Framework	Compile Target(s)	Workflow/Abstraction Highlight
XACC	QMI, various IRs	Modular passes, kernel registration
Q-Pragma	OpenQASM3, QIR	C++ pragma DSL, HPC primitives
Tierkreis	Dataflow graphs	Higher-order dataflow, static typing
HPC-QC Stack	QIR/LLVM IR	Multi-node, circuit knitting, SDK-agn.

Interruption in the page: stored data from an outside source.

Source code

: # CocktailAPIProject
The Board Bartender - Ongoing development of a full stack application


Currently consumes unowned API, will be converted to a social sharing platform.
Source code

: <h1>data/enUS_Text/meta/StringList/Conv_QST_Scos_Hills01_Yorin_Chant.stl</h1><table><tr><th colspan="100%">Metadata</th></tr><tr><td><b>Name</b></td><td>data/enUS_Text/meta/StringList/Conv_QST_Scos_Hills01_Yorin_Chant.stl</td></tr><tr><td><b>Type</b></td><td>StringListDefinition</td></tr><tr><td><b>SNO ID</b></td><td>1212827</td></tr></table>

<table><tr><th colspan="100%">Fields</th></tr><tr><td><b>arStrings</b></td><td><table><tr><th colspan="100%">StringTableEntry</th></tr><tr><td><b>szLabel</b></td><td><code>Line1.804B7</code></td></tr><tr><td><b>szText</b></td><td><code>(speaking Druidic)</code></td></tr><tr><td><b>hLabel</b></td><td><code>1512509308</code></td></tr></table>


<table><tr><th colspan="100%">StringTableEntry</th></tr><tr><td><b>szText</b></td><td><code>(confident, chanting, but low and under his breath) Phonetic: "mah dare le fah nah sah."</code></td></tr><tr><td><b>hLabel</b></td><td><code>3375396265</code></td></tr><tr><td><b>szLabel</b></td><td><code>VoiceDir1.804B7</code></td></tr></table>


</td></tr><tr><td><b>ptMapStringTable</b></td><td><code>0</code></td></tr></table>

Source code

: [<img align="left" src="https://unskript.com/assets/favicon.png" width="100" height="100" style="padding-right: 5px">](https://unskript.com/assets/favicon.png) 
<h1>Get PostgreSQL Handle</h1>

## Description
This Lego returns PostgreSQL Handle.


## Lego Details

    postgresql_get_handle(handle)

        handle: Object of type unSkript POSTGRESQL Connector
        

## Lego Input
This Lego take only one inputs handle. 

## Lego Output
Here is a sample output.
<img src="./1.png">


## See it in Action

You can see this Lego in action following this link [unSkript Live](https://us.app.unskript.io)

7. Identified Challenges and Future Directions

HQPEF usage reveals several open research challenges:

• Low-latency Local QPU Models: Mitigating remote queuing delays to enhance tight integration in variational and feedback loops.
• Device-Aware, Noise-Adaptive Compilation: Automatic extraction and exploitation of backend-specific noise and calibration metadata for optimal placement, scheduling, and error compensation.
• Dynamic Circuits and Feedback: Support for in-program mid-circuit measurement, classical-to-quantum feedback, and dynamic control flow within a unified execution session.
• Cross-Platform Benchmarking: Unified metrics and IR-level abstractions enabling systematic, reproducible comparison and benchmarking of quantum hardware and simulators.

This suggests that HQPEF designs will increasingly emphasize auditability, workflow generality, back-end agnosticism, and real-time, metric-guided adaptation for robust evaluation and optimization of hybrid quantum applications, particularly as quantum-classical integration matures in both scientific and enterprise contexts (McCaskey et al., 2018, Remme et al., 19 May 2025, Osei et al., 23 Nov 2025, Gazda et al., 2023, Zhan et al., 23 Oct 2025).